> **AIM OF THE TASK**: Take the listing from its first line through the line that contains "Backend API Endpoints" and please retype those lines exactly, leaving out the pictures.

> **PROVIDED MATERIAL**:
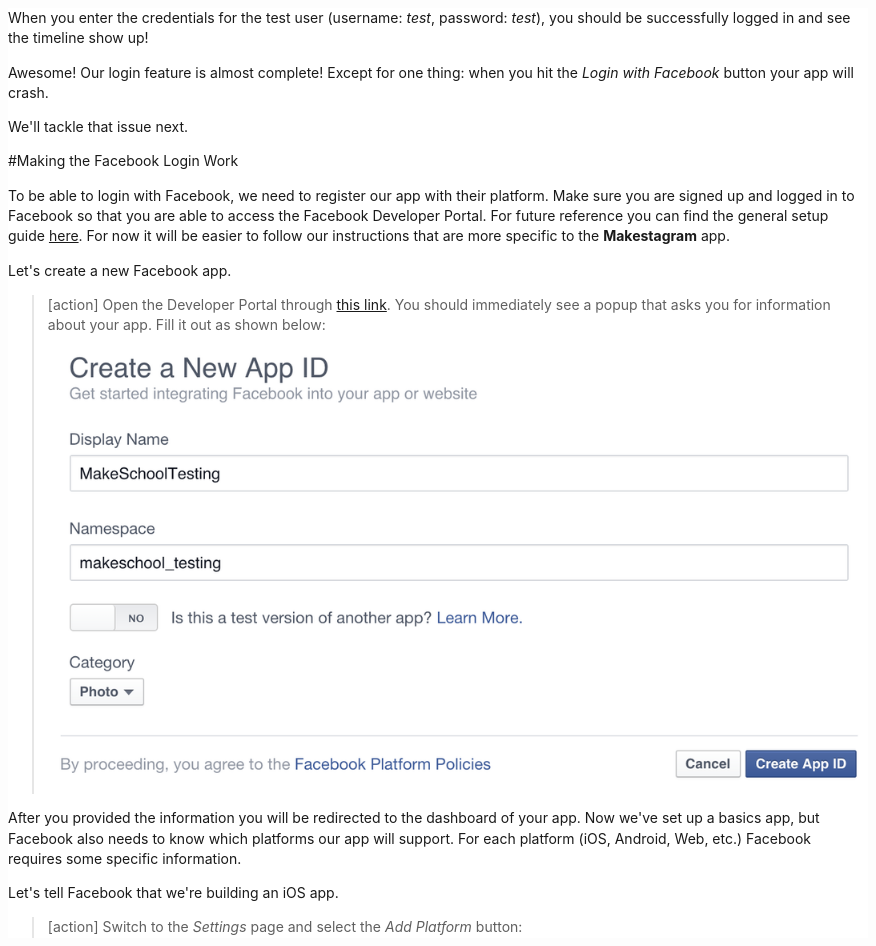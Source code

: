 When you enter the credentials for the test user (username: _test_, password: _test_), you should be successfully logged in and see the timeline show up!

Awesome! Our login feature is almost complete! Except for one thing: when you hit the _Login with Facebook_ button your app will crash.

We'll tackle that issue next.

#Making the Facebook Login Work

To be able to login with Facebook, we need to register our app with their platform. Make sure you are signed up and logged in to Facebook so that you are able to access the Facebook Developer Portal. For future reference you can find the general setup guide [here](https://developers.facebook.com/docs/ios/getting-started). For now it will be easier to follow our instructions that are more specific to the **Makestagram** app.

Let's create a new Facebook app.

> [action]
> Open the Developer Portal through [this link](https://developers.facebook.com/?advanced_app_create=true). You should immediately see a popup that asks you for information about your app. Fill it out as shown below:
![image](facebook/new_app_popup.png)

After you provided the information you will be redirected to the dashboard of your app.
Now we've set up a basics app, but Facebook also needs to know which platforms our app will support. For each platform (iOS, Android, Web, etc.) Facebook requires some specific information.

Let's tell Facebook that we're building an iOS app.

> [action]
> Switch to the _Settings_ page and select the _Add Platform_ button:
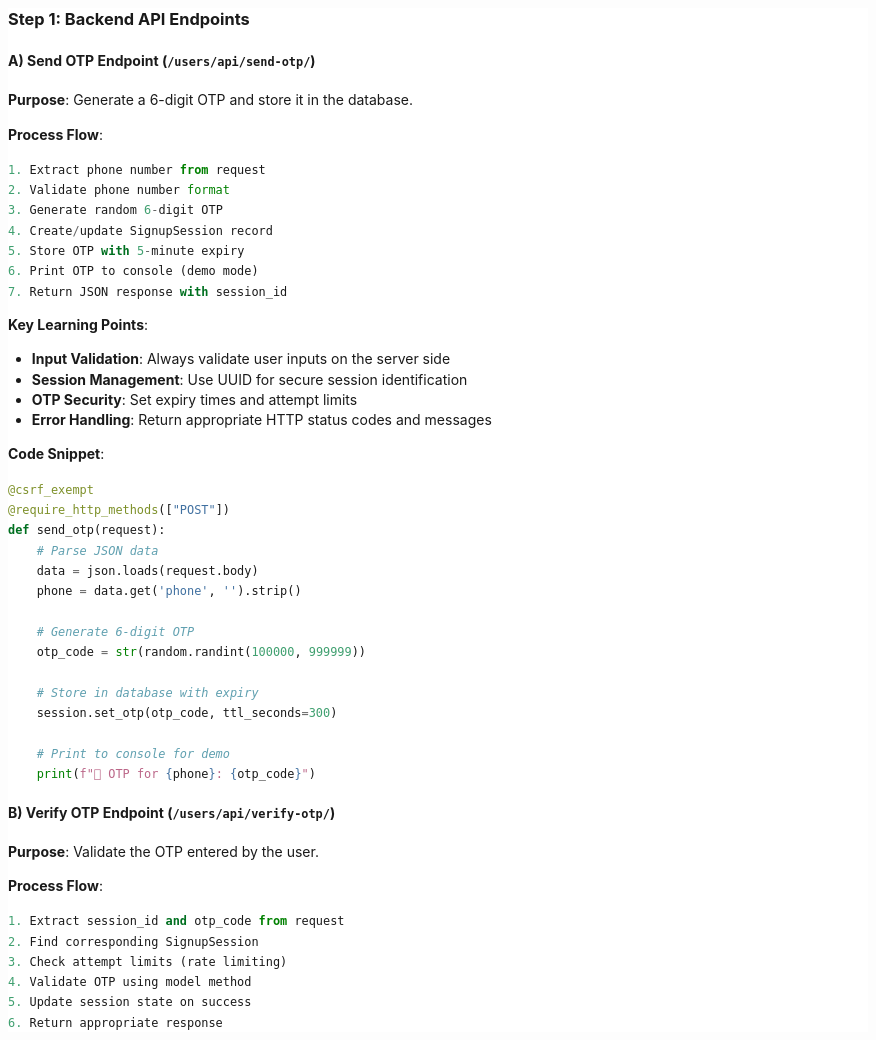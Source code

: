 ### Step 1: Backend API Endpoints

#### **A) Send OTP Endpoint** (`/users/api/send-otp/`)

**Purpose**: Generate a 6-digit OTP and store it in the database.

**Process Flow**:
```python
1. Extract phone number from request
2. Validate phone number format
3. Generate random 6-digit OTP
4. Create/update SignupSession record
5. Store OTP with 5-minute expiry
6. Print OTP to console (demo mode)
7. Return JSON response with session_id
```

**Key Learning Points**:
- **Input Validation**: Always validate user inputs on the server side
- **Session Management**: Use UUID for secure session identification
- **OTP Security**: Set expiry times and attempt limits
- **Error Handling**: Return appropriate HTTP status codes and messages

**Code Snippet**:
```python
@csrf_exempt
@require_http_methods(["POST"])
def send_otp(request):
    # Parse JSON data
    data = json.loads(request.body)
    phone = data.get('phone', '').strip()
    
    # Generate 6-digit OTP
    otp_code = str(random.randint(100000, 999999))
    
    # Store in database with expiry
    session.set_otp(otp_code, ttl_seconds=300)
    
    # Print to console for demo
    print(f"📱 OTP for {phone}: {otp_code}")
```

#### **B) Verify OTP Endpoint** (`/users/api/verify-otp/`)

**Purpose**: Validate the OTP entered by the user.

**Process Flow**:
```python
1. Extract session_id and otp_code from request
2. Find corresponding SignupSession
3. Check attempt limits (rate limiting)
4. Validate OTP using model method
5. Update session state on success
6. Return appropriate response
```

> **RESPONSE AREA**:
Source code

: When you enter the credentials for the test user (username: _test_, password: _test_), you should be successfully logged in and see the timeline show up!

Awesome! Our login feature is almost complete! Except for one thing: when you hit the _Login with Facebook_ button your app will crash.

We'll tackle that issue next.

#Making the Facebook Login Work

To be able to login with Facebook, we need to register our app with their platform. Make sure you are signed up and logged in to Facebook so that you are able to access the Facebook Developer Portal. For future reference you can find the general setup guide [here](https://developers.facebook.com/docs/ios/getting-started). For now it will be easier to follow our instructions that are more specific to the **Makestagram** app.

Let's create a new Facebook app.

> [action]
> Open the Developer Portal through [this link](https://developers.facebook.com/?advanced_app_create=true). You should immediately see a popup that asks you for information about your app. Fill it out as shown below:
![image](facebook/new_app_popup.png)

After you provided the information you will be redirected to the dashboard of your app.
Now we've set up a basics app, but Facebook also needs to know which platforms our app will support. For each platform (iOS, Android, Web, etc.) Facebook requires some specific information.

Let's tell Facebook that we're building an iOS app.

> [action]
> Switch to the _Settings_ page and select the _Add Platform_ button:
Source code

: ### Step 1: Backend API Endpoints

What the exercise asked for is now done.